Reuters NEW YORK, 15.DEZ. Die US-Aktien sind zum Wochenschluss im Zuge einer Gewinnwarnung des Softwarekonzerns Microsoft schwächer aus dem Handel gegangen. Die Microsoft-Gewinnwarnung habe die Ängste der Anleger über sinkende Unternehmensgewinne verschärft und den aufkeimenden Optimismus der Investoren überschattet, die US-Notenbank Fed könnte bald mit einer Zinssenkung dem abschwächenden US-Wirtschaftswachstum entgegentreten und so den bedrängten US-Unternehmen eine Hilfestellung leisten, sagten Händler. Im Handelsverlauf sei es allerdings wegen dem "dreifachen Hexenverfall", dem gleichzeitigen Verfall von Aktienoptionen, Indexoptionen- und Futures zu einer Überzeichnung der Kursausschläge gekommen.

Der Dow-Jones-Index 30 führender Industriewerte schloss 240,03 Punkte oder 2,25 % tiefer bei 10 424,96 Zähler. Im Wochenvergleich hat der Index rund 3,4 % nachgegeben. Der technologielastige Nasdaq Composite Index rutschte 2,71 % ins Minus auf 2653,34 Zähler. Gegenüber dem Schlusstand vom vergagenen Freitag verzeichnete der Index damit eine Einbusse von rund 9 %. Der marktbreitere S&P-500-Index verlor bis zum Handelsende 2,13 % auf 1312,33 Punkte.

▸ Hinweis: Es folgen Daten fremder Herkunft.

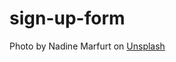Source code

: # sign-up-form

Photo by Nadine Marfurt on [Unsplash](https://unsplash.com/photos/mountain-peak-reflecting-in-calm-lake-at-sunrise-FLfNL6XuOEM)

Microsoft hatte am Donnerstag nach Börsenschluss mitgeteilt, sie erwarte auf Grund einer Verlangsamung des Wirtschaftswachtums, einer geringeren Nachfrage nach PC's und sinkenden Investitionsausgaben einen niedrigeren Umsatz und Gewinn als zuvor. Der Softwarehersteller reihte sich damit in die Gemeide von hochkarätigen US-Unternehmen wie Intel, Eastman Kodak, General Motors oder Chase Manhattan, die zuvor schon ihre Gewinnprognosen für das kommende Jahr nach unten reviert hatten. "Wenn die Tagesstimmung gut ist, dann fokussieren sich die Hoffnungen der Anleger auf eine mögliche baldige Senkung der Zinsen. Wenn die Stimmung schlecht ist, dann konzentriert sich der Markt auf die Gewinnwarnungen. Mit Microsoft war heute ein schlechter Tag." sagte John Forelli, Portfoliomanager bei Independence Investment Associates. Die Microsoft-Papiere verzeichneten am Freitag bei lebhaften Umsätzen Kurseinbußen von über 11 % auf 49-3/16 $.

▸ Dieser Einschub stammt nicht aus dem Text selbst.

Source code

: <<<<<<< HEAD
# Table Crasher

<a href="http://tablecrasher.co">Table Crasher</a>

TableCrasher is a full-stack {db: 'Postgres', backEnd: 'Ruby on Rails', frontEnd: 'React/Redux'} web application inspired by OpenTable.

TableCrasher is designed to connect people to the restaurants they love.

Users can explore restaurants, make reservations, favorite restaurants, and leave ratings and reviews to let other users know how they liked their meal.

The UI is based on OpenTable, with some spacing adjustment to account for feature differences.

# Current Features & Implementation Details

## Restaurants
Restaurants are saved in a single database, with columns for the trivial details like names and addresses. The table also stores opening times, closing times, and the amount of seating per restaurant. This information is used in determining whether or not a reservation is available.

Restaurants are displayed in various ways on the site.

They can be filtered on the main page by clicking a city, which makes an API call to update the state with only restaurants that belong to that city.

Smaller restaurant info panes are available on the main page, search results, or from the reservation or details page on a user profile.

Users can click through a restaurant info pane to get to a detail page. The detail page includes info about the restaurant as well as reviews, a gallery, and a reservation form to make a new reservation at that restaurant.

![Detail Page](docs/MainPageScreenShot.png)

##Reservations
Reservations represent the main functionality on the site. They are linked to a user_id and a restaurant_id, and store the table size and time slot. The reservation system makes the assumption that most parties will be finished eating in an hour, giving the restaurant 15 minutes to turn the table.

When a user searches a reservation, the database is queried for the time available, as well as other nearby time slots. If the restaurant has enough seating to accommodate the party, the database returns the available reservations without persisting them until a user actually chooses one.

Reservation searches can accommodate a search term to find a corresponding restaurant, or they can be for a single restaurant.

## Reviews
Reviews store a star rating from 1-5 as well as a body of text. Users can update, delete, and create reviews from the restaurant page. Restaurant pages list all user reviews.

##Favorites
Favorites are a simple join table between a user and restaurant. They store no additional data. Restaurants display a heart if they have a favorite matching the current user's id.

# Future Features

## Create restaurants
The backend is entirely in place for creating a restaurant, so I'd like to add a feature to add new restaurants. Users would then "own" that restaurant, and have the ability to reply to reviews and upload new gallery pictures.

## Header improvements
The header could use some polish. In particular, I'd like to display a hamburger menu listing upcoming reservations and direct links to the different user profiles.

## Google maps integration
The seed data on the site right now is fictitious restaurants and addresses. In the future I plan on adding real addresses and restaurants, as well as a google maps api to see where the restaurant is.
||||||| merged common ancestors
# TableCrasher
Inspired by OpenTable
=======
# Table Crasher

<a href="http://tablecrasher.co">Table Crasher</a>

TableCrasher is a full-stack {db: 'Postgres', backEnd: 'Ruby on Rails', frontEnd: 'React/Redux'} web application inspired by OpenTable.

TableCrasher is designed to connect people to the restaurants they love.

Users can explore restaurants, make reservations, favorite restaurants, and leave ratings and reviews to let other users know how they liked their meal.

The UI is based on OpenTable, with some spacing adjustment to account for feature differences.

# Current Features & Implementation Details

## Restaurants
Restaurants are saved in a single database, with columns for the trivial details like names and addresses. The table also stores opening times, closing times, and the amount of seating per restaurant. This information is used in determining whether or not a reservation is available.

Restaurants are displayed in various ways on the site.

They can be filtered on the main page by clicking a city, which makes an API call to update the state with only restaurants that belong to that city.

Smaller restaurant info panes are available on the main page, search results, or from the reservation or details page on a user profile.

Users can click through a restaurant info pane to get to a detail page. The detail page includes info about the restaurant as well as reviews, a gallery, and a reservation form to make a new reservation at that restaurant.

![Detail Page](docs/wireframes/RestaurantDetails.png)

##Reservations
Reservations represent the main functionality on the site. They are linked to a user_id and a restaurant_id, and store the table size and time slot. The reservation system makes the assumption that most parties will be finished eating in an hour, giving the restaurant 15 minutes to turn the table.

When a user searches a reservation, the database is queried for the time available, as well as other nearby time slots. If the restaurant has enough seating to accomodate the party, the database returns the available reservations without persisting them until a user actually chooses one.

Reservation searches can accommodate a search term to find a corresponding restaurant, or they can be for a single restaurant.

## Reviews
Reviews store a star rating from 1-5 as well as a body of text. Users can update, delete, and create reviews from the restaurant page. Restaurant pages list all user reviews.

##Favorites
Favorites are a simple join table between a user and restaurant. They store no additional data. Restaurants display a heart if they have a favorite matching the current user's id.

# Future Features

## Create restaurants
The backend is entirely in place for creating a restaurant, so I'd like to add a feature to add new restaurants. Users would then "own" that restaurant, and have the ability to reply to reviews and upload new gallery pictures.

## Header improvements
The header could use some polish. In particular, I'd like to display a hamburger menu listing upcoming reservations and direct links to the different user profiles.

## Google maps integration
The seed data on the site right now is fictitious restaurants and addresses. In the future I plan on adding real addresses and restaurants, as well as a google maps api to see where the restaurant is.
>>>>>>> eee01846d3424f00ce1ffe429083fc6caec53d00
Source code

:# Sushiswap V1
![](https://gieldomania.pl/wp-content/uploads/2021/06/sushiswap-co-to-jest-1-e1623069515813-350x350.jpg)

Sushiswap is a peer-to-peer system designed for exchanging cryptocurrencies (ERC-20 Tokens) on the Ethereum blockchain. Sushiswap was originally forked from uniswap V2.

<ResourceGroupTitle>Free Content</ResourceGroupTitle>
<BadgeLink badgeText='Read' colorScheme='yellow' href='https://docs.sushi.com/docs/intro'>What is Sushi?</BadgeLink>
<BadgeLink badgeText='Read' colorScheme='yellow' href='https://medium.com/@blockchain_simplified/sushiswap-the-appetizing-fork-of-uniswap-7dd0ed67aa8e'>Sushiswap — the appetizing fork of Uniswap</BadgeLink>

Andere Titel aus dem Informationstechnologiesektor wurden von der Microsoft-Warnung deutlich in Mitleidenschaft gezogen. Das sich verlangsamende Wachstum der immer noch boomenden Branche sei mit der Gewinnwarnung vom Microsoft erneut bestätigt worden, sagten Marktteilnehmer. Der Hersteller von Komponenten für Computernetzwerke Cisco büsste 5,4 % auf 48-11/32 $ ein. Sun Microsystems verloren 3,9 % auf 30-7/16 $. EMC brachen um 8,7 % auf 68-1/8 $ ein.

Ein weiterer Tagesverlierer war der Computerhersteller Hewlett-Packard, welcher 5,6 % tiefer auf 31-5/8 $ schloss, nachdem die Investmentbank Goldman Sachs die Gewinn- und Umsatzprognosen des Unternehmen nach unten revidiert hatte. Die Papiere der Konkurrentin IBM gaben 5 % auf 87-13/16 $ nach.

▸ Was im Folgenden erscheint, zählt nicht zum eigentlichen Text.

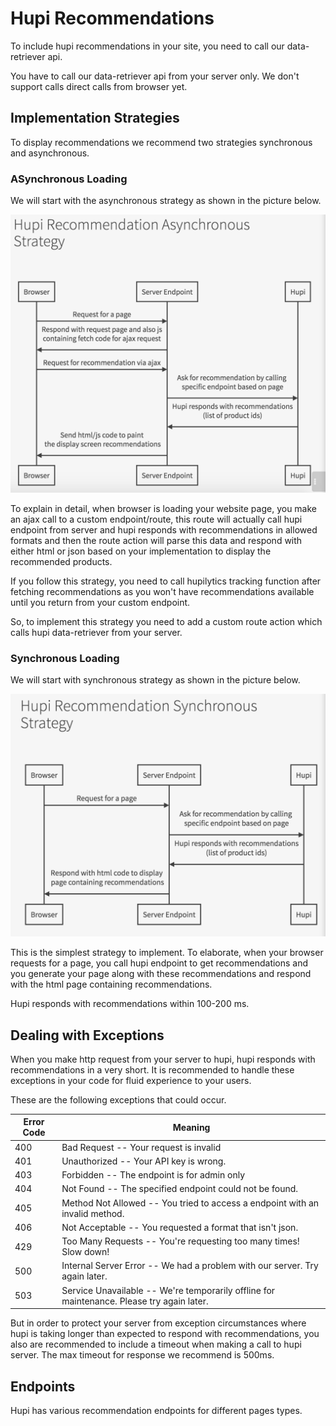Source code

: # Hupi Recommendations


To include hupi recommendations in your site, you need to call our data-retriever api. 

<aside class="notice">You have to call our data-retriever api from your server only. We don't support calls direct calls from browser yet.</aside>

## Implementation Strategies

To display recommendations we recommend two strategies synchronous and asynchronous.

### ASynchronous Loading
We will start with the asynchronous strategy as shown in the picture below.

![alt text](images/asynchronous.png)

To explain in detail, when browser is loading your website page, you make an ajax call to a custom endpoint/route, this route will actually call hupi endpoint from server and hupi responds with recommendations in allowed formats and then the route action will parse this data and respond with either html or json based on your implementation to display the recommended products.

<aside class="warning"> If you follow this strategy, you need to call hupilytics tracking function after fetching recommendations as you won't have recommendations available until you return from your custom endpoint.</aside>

So, to implement this strategy you need to add a custom route action which calls hupi data-retriever from your server.

### Synchronous Loading

We will start with synchronous strategy as shown in the picture below.

![alt text](images/synchronous.png)

This is the simplest strategy to implement. To elaborate, when your browser requests for a page, you call hupi endpoint to get recommendations and you generate your page along with these recommendations and respond with the html page containing recommendations.

<aside class="notice">Hupi responds with recommendations within 100-200 ms.</aside>

## Dealing with Exceptions

When you make http request from your server to hupi, hupi responds with recommendations in a very short.  It is recommended to handle these exceptions in your code for fluid experience to your users.

These are the following exceptions that could occur.

Error Code | Meaning
---------- | -------
400 | Bad Request -- Your request is invalid
401 | Unauthorized -- Your API key is wrong.
403 | Forbidden -- The endpoint is for admin only
404 | Not Found -- The specified endpoint could not be found.
405 | Method Not Allowed -- You tried to access a endpoint with an invalid method.
406 | Not Acceptable -- You requested a format that isn't json.
429 | Too Many Requests -- You're requesting too many times! Slow down!
500 | Internal Server Error -- We had a problem with our server. Try again later.
503 | Service Unavailable -- We're temporarily offline for maintenance. Please try again later.

But in order to protect your server from exception circumstances where hupi is taking longer than expected to respond with recommendations, you also are recommended to include a timeout when making a call to hupi server. The max timeout for response we recommend is 500ms.

## Endpoints

Hupi has various recommendation endpoints for different pages types.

Bei lebhaften Umsätzen von rund 1,50 Mrd. Aktien schlossen an der New York Stock Exchange 1263 Titel höher, 1611 niedriger und 442 unverändert. An der Nasdaq standen bei einem Volumen von 2,47 Mrd. Aktien 1381 Gewinnern 2511 Verlierer gegenüber. Insgesammt wurden 4599 Titel gehandelt.

Am US-Rentenmarkt notierten die richtungweisenden 30-jährigen Bonds zuletzt um 6/32 fester und brachten eine Rendite von 5,429 %.